As an alternative, you can use srun instead of mpirun or mpiexec to launch MPI programs. srun is a command provided by SLURM with better integration into the SLURM environment. Here's how to use srun in a SLURM script:

#!/bin/bash
#SBATCH --partition=regular       # Partition
#SBATCH --job-name=my_mpi_job     # Job name
#SBATCH --output=my_mpi_job.o%j   # Name of stdout output file
#SBATCH --error=my_mpi_job.e%j    # Name of stderr error file
#SBATCH --nodes=1                 # Total number of nodes requested
#SBATCH --ntasks-per-node=4       # Total number of mpi tasks per node requested
#SBATCH --mem=40gb                # Total amount of RAM memory per node
#SBATCH --time=01:30:00           # Run time (hh:mm:ss)

module load intel
srun ./myprog

In this version of the script, we simply call srun followed by the name of the program. SLURM already knows the number of tasks to launch from its parameters, so we don't need to specify -np.

MPI for Python¶

MPI for Python (mpi4py) is a Python package that provides bindings to the MPI standard, allowing you to write parallel and distributed programs using Python. It fully supports the MPI-3.1 standard and provides an object-oriented interface which closely follows MPI-2 C++ bindings.

Installing mpi4py¶

Before you can use mpi4py, you need to install it. If you're using a Python package manager like pip or conda, you can do this as follows:

pip install mpi4py

or

conda install -c anaconda mpi4py

Note that mpi4py requires a working MPI installation to function.
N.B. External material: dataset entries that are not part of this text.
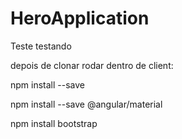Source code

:# HeroApplication
Teste testando

depois de clonar rodar dentro de client:

npm install --save

npm install --save @angular/material

npm install bootstrap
Make sure to load the appropriate MPI module before installing mpi4py.

Using `mpi4py`¶

Here's an example of a simple mpi4py program that does the same thing as the previous MPI examples: printing out the rank of each process and the total number of processes.

from mpi4py import MPI

# Initialize the MPI environment
comm = MPI.COMM_WORLD

# Get the rank of the process
rank = comm.Get_rank()

# Get the number of processes
size = comm.Get_size()

# Print a hello message from the current process
print(f"Hello world from processor with rank {rank} out of {size} processors")

You can run this program in a similar way to the previous examples, but using the mpirun command with the Python interpreter:

mpirun -np 4 python myprog.py

This command will start four Python processes and execute myprog.py on each one.

Just like with C, C++, and Fortran, you can use mpi4py with SLURM. Here's an example of a SLURM script that runs a Python program using mpi4py:

#!/bin/bash
#SBATCH --partition=regular       # Partition
#SBATCH --job-name=my_mpi_job     # Job name
#SBATCH --output=my_mpi_job.o%j   # Name of stdout output file
#SBATCH --error=my_mpi_job.e%j    # Name of stderr error file
#SBATCH --nodes=1                 # Total number of nodes requested
#SBATCH --ntasks-per-node=4       # Total number of mpi tasks per node requested
#SBATCH --mem=40gb                # Total amount of RAM memory per node
#SBATCH --time=01:30:00           # Run time (hh:mm:ss)

module load intel
mpirun -np ${SLURM_NTASKS} python myprog.py

This script is very similar to the previous SLURM scripts, with the main difference being that it uses the Python interpreter to execute the MPI program.